As shown in the output, the a.out host binary contains cubin and ptx code for sm_20.
To list cubin files in the host binary use -lelf option:
$ cuobjdump a.out -lelf ELF file 1: add_new.sm_20.cubin ELF file 2: add_new.sm_30.cubin ELF file 3: add_old.sm_20.cubin ELF file 4: add_old.sm_30.cubin
To extract all the cubins as files from the host binary use -xelf all option:
$ cuobjdump a.out -xelf all Extracting ELF file 1: add_new.sm_20.cubin Extracting ELF file 2: add_new.sm_30.cubin Extracting ELF file 3: add_old.sm_20.cubin Extracting ELF file 4: add_old.sm_30.cubin
To extract the cubin named add_new.sm_30.cubin:
$ cuobjdump a.out -xelf add_new.sm_30.cubin Extracting ELF file 1: add_old.sm_20.cubin
To extract only the cubins containing _old in their names:
$ cuobjdump a.out -xelf _old Extracting ELF file 1: add_old.sm_20.cubin Extracting ELF file 2: add_old.sm_30.cubin
You can pass any substring to -xelf and -xptx options. Only the files having the substring in the name will be extracted from the input binary.
2.2. Command-line Options
Table 2 contains supported command-line options of cuobjdump, along with a description of what each option does. Each option has a long name and a short name, which can be used interchangeably.
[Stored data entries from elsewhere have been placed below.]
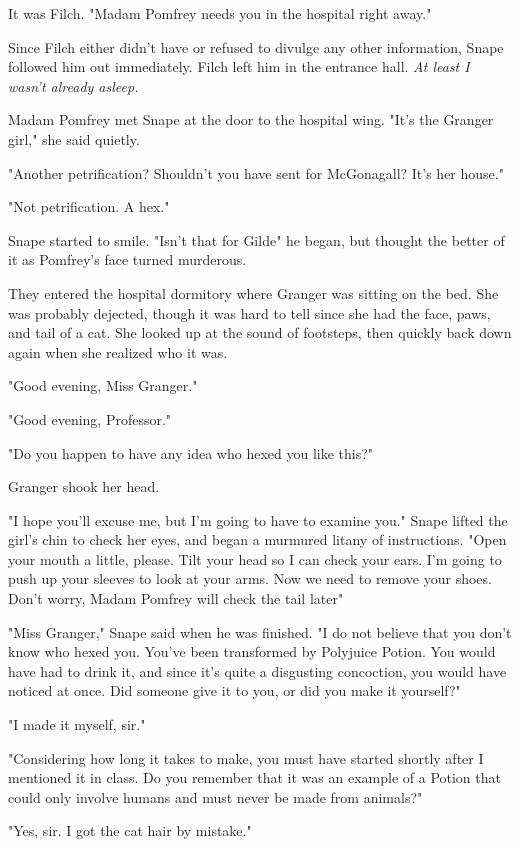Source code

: It was Filch. "Madam Pomfrey needs you in the hospital right away."

Since Filch either didn't have or refused to divulge any other information, Snape followed him out immediately. Filch left him in the entrance hall. \emph{At least I wasn't already asleep.}

Madam Pomfrey met Snape at the door to the hospital wing. "It's the Granger girl," she said quietly.

"Another petrification? Shouldn't you have sent for McGonagall? It's her house."

"Not petrification. A hex."

Snape started to smile. "Isn't that for Gilde{\el}" he began, but thought the better of it as Pomfrey's face turned murderous.

They entered the hospital dormitory where Granger was sitting on the bed. She was probably dejected, though it was hard to tell since she had the face, paws, and tail of a cat. She looked up at the sound of footsteps, then quickly back down again when she realized who it was.

"Good evening, Miss Granger."

"Good evening, Professor."

"Do you happen to have any idea who hexed you like this?"

Granger shook her head.

"I hope you'll excuse me, but I'm going to have to examine you." Snape lifted the girl's chin to check her eyes, and began a murmured litany of instructions. "Open your mouth a little, please. Tilt your head so I can check your ears. I'm going to push up your sleeves to look at your arms. Now we need to remove your shoes. Don't worry, Madam Pomfrey will check the tail later{\el}"

"Miss Granger," Snape said when he was finished. "I do not believe that you don't know who hexed you. You've been transformed by Polyjuice Potion. You would have had to drink it, and since it's quite a disgusting concoction, you would have noticed at once. Did someone give it to you, or did you make it yourself?"

"I made it myself, sir."

"Considering how long it takes to make, you must have started shortly after I mentioned it in class. Do you remember that it was an example of a Potion that could only involve humans and must never be made from animals?"

"Yes, sir. I got the cat hair by mistake."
Option (long) | Option (short) | Description |
---|---|---|
--all-fatbin | -all | Dump all fatbin sections. By default will only dump contents of executable fatbin (if exists), else relocatable fatbin if no executable fatbin. |
--dump-elf | -elf | Dump ELF Object sections. |
--dump-elf-symbols | -symbols | Dump ELF symbol names. |
--dump-ptx | -ptx | Dump PTX for all listed device functions. |
--dump-sass | -sass | Dump CUDA assembly for a single cubin file or all cubin files embedded in the binary. |
--extract-elf <partial file name>,... | -xelf | Extract ELF file(s) name containing <partial file name> and save as file(s). Use 'all' to extract all files. To get the list of ELF files use -lelf option. Works with host executable/object/library and external fatbin. All 'dump' and 'list' options are ignored with this option. |
--extract-ptx <partial file name>,... | -xptx | Extract PTX file(s) name containing <partial file name> and save as file(s). Use 'all' to extract all files. To get the list of PTX files use -lptx option. Works with host executable/object/library and external fatbin. All 'dump' and 'list' options are ignored with this option. |
--file <filename>,... | -f | Specify names of source files whose fat binary structures must be dumped. Source files may be specified by the full path by which they were compiled using nvcc, or file name only (omitting the directory part), of file base name only (omitting directory and the '.cu' file extension). This option will be deprecated in next release as it is only applicable to fatbinary generated using nvcc 3.2 or earlier. |
--function <function name>,... | -fun | Specify names of device functions whose fat binary structures must be dumped. |
--help | -h | Print this help information on this tool. |
--list-elf | -lelf | List all the ELF files available in the fatbin. Works with host executable/object/library and external fatbin. All other options are ignored with this flag. This can be used to select particular ELF with -xelf option later. |
--list-ptx | -lptx | List all the PTX files available in the fatbin. Works with host executable/object/library and external fatbin. All other options are ignored with this flag. This can be used to select particular PTX with -xptx option later. |
--options-file <file>,... | -optf | Include command line options from specified file. |
--sort-functions | -sort | Sort functions when dumping sass. |
--version | -V | Print version information on this tool. |
3. nvdisasm
nvdisasm extracts information from standalone cubin files and presents them in human readable format. The output of nvdisasm includes CUDA assembly code for each kernel, listing of ELF data sections and other CUDA specific sections. Output style and options are controlled through nvdisasm command-line options. nvdisasm also does control flow analysis to annotate jump/branch targets and makes the output easier to read.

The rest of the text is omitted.